**Provided records**

-*-*-

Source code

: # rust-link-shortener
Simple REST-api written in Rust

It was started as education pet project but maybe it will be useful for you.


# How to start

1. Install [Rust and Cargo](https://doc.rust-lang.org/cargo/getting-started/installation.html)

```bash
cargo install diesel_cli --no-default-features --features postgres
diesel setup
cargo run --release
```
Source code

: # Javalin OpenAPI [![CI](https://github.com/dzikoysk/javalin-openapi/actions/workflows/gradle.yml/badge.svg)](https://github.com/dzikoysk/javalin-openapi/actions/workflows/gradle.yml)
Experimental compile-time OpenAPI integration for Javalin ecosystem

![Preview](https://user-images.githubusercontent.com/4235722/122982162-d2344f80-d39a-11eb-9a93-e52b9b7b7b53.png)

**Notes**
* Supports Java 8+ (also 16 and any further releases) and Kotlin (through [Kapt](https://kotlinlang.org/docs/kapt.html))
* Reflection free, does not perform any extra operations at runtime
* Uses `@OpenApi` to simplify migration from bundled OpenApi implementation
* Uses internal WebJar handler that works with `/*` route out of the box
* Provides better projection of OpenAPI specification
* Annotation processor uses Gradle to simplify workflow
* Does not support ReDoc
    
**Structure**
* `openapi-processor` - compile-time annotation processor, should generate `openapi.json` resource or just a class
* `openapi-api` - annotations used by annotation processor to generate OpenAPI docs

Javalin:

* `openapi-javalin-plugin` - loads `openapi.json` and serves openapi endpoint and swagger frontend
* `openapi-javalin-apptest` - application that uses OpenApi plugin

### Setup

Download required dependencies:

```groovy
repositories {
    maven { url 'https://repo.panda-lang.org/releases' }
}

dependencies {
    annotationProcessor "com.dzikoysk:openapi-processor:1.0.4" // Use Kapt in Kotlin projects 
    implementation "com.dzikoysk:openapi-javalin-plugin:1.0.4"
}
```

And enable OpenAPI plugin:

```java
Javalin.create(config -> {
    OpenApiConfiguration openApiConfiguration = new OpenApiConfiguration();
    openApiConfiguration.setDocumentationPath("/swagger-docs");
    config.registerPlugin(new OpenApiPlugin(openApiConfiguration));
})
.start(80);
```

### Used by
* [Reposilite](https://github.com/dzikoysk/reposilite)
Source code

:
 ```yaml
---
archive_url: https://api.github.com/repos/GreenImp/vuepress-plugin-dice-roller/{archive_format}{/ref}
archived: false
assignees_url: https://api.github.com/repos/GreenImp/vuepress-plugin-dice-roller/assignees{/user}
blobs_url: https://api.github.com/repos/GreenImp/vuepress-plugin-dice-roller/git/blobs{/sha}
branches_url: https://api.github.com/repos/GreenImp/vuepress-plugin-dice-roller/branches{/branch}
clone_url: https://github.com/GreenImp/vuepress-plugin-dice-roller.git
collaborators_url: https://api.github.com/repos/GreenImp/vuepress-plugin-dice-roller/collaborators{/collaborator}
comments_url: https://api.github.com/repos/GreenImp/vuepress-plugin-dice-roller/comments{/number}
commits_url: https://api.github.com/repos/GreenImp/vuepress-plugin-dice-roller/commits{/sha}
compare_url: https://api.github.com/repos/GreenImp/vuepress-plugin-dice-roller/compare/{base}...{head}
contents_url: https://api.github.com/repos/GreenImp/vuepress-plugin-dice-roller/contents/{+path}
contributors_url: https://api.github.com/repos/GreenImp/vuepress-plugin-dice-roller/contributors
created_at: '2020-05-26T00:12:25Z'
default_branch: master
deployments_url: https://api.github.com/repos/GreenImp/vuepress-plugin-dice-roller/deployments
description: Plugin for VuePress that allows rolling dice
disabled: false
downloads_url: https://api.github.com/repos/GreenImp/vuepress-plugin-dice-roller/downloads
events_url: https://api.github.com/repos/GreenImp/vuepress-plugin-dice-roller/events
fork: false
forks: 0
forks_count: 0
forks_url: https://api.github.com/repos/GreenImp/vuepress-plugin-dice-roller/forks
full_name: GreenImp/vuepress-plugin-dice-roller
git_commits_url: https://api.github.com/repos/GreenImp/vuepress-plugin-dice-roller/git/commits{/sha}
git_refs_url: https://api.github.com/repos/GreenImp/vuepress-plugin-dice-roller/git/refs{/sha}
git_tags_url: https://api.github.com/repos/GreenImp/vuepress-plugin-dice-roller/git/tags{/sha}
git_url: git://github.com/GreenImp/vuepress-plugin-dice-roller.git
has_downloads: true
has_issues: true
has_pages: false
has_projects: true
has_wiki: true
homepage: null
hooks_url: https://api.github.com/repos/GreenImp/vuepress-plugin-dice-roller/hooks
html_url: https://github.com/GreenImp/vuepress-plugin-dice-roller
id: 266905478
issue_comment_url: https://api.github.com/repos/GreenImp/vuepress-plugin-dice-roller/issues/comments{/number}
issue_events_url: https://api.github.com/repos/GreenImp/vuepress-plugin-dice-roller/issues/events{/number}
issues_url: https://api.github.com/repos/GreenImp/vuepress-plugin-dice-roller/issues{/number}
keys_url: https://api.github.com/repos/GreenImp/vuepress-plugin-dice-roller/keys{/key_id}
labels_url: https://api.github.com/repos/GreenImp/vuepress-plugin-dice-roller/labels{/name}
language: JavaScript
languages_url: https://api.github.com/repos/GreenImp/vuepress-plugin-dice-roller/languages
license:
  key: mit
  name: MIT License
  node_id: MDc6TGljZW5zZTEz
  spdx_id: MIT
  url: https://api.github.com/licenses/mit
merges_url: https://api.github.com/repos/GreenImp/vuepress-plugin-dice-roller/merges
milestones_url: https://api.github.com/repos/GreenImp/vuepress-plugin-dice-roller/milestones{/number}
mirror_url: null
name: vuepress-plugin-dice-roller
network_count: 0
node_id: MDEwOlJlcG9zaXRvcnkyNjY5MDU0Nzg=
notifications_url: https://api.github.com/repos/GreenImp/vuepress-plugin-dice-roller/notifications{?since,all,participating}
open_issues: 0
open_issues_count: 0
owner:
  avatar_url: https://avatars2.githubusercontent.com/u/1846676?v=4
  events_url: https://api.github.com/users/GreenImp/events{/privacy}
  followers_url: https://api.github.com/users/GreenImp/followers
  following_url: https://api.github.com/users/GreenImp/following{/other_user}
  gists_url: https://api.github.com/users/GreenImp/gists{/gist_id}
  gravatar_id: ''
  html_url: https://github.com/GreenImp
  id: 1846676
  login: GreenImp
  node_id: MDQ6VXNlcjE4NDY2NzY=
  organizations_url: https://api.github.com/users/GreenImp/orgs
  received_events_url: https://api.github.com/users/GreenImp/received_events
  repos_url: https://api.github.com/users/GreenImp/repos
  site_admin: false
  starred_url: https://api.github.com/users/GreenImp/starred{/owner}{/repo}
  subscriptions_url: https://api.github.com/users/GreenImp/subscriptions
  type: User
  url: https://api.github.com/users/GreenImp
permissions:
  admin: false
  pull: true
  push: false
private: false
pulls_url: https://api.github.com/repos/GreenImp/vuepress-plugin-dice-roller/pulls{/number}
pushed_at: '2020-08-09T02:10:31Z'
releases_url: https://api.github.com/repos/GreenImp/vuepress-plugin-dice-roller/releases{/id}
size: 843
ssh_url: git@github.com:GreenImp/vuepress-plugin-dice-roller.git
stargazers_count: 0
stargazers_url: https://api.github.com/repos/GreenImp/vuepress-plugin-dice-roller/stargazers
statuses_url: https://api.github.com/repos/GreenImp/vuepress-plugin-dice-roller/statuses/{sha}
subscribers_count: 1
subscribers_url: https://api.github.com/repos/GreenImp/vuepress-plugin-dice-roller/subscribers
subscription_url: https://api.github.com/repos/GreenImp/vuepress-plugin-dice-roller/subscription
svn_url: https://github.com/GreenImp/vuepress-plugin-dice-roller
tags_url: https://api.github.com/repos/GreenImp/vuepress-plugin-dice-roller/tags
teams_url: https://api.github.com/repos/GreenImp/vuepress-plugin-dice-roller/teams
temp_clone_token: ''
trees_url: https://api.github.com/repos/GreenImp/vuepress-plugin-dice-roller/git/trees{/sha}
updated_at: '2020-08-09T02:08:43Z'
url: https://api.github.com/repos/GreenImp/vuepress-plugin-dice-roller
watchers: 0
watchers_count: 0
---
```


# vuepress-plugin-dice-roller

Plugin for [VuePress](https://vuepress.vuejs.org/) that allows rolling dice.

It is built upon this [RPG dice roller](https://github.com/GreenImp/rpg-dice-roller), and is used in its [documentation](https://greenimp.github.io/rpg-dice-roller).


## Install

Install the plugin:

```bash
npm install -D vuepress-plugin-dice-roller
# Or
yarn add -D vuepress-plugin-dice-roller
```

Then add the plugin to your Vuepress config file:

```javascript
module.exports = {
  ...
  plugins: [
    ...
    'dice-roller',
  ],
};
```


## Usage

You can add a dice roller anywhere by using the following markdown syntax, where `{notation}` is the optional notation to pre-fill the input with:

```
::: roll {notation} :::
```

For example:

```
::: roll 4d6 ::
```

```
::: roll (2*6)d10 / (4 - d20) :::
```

-*-*-

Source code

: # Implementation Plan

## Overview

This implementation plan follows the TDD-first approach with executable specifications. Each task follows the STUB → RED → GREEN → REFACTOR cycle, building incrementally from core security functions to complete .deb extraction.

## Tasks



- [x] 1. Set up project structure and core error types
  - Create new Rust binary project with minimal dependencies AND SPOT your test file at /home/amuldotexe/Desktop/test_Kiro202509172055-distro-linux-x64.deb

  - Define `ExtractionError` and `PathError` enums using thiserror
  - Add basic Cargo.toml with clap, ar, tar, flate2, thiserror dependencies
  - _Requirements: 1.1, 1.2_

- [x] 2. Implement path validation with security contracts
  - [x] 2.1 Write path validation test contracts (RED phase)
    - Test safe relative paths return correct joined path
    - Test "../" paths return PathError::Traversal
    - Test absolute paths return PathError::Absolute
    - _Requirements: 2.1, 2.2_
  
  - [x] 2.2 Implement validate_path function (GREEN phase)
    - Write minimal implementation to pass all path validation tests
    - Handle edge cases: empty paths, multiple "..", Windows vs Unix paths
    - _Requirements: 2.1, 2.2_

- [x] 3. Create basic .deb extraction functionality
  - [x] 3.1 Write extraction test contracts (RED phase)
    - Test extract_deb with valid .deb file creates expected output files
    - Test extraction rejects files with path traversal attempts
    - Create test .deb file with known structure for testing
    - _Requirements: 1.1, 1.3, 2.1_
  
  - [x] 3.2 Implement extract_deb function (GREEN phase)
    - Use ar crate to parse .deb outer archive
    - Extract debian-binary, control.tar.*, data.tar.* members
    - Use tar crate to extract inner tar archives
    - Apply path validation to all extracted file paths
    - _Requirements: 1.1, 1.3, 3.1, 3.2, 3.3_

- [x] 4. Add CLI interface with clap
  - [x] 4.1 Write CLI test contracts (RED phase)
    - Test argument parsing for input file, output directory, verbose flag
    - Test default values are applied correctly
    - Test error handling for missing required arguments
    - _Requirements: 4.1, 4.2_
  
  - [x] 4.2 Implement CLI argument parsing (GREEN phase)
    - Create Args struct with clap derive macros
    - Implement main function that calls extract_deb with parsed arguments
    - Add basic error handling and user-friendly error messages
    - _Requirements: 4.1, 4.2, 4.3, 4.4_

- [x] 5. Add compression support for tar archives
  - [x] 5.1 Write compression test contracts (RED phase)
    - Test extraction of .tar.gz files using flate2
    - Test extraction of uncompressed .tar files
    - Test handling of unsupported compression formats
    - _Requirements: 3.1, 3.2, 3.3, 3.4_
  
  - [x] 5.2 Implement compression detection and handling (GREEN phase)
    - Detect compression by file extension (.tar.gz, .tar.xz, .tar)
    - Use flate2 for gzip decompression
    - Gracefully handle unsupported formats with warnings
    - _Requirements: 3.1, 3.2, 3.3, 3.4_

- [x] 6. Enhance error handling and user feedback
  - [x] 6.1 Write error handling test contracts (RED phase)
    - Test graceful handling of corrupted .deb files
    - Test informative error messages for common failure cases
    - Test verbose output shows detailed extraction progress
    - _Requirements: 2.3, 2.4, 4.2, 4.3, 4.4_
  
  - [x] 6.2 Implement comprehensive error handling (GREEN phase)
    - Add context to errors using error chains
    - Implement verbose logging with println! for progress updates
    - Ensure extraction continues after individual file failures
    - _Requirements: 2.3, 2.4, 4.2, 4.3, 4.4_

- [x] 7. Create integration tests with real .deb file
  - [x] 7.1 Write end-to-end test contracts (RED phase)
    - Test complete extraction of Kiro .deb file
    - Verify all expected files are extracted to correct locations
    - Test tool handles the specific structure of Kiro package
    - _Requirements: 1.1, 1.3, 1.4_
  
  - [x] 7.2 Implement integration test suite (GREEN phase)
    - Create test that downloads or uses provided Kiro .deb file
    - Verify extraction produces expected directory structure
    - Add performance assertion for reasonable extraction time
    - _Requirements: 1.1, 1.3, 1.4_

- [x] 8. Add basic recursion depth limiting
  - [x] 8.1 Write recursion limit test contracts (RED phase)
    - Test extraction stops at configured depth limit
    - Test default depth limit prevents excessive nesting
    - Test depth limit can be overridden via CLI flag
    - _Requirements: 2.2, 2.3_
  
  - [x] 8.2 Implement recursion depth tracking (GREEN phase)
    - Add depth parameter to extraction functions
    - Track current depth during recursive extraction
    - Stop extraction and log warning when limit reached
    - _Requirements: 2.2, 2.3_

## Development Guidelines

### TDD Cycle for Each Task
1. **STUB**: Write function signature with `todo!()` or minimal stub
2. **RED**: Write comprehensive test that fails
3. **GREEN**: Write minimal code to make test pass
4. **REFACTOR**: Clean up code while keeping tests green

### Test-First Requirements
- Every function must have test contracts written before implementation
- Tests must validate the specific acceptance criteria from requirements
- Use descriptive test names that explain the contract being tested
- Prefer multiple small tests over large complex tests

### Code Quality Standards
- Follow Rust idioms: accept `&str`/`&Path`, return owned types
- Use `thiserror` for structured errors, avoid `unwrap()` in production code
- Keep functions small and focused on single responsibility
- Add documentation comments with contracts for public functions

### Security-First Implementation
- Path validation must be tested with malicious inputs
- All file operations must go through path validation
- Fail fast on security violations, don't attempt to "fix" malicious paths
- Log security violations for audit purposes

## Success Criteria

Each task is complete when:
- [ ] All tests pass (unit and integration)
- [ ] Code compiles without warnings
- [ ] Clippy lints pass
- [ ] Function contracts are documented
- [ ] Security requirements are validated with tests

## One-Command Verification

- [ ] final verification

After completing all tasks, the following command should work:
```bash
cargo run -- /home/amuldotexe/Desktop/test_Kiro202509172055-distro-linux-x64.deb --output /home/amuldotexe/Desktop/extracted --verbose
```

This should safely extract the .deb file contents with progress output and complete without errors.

-*-*-

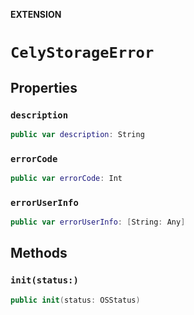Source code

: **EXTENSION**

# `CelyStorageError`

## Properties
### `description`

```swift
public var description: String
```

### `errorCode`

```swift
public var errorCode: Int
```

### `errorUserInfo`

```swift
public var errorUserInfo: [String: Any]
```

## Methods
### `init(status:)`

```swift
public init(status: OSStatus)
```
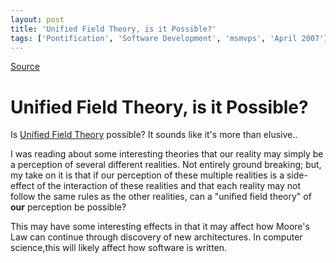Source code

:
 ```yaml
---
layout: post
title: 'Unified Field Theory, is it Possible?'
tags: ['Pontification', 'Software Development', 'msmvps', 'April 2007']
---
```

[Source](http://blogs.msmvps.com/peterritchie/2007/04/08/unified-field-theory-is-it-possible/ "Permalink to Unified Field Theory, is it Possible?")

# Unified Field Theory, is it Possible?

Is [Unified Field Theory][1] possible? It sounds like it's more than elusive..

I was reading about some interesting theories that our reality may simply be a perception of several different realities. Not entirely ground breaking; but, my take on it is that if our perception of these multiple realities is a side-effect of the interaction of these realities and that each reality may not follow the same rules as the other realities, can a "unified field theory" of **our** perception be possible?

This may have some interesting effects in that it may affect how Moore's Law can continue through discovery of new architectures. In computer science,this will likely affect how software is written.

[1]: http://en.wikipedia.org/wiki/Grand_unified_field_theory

-*-*-

**To do**
Look through the records for the word "using". Every line that has it should be copied.

**Answer space**
You can add a dice roller anywhere by using the following markdown syntax, where `{notation}` is the optional notation to pre-fill the input with:
  - Define `ExtractionError` and `PathError` enums using thiserror
    - Test extraction of .tar.gz files using flate2
    - Add context to errors using error chains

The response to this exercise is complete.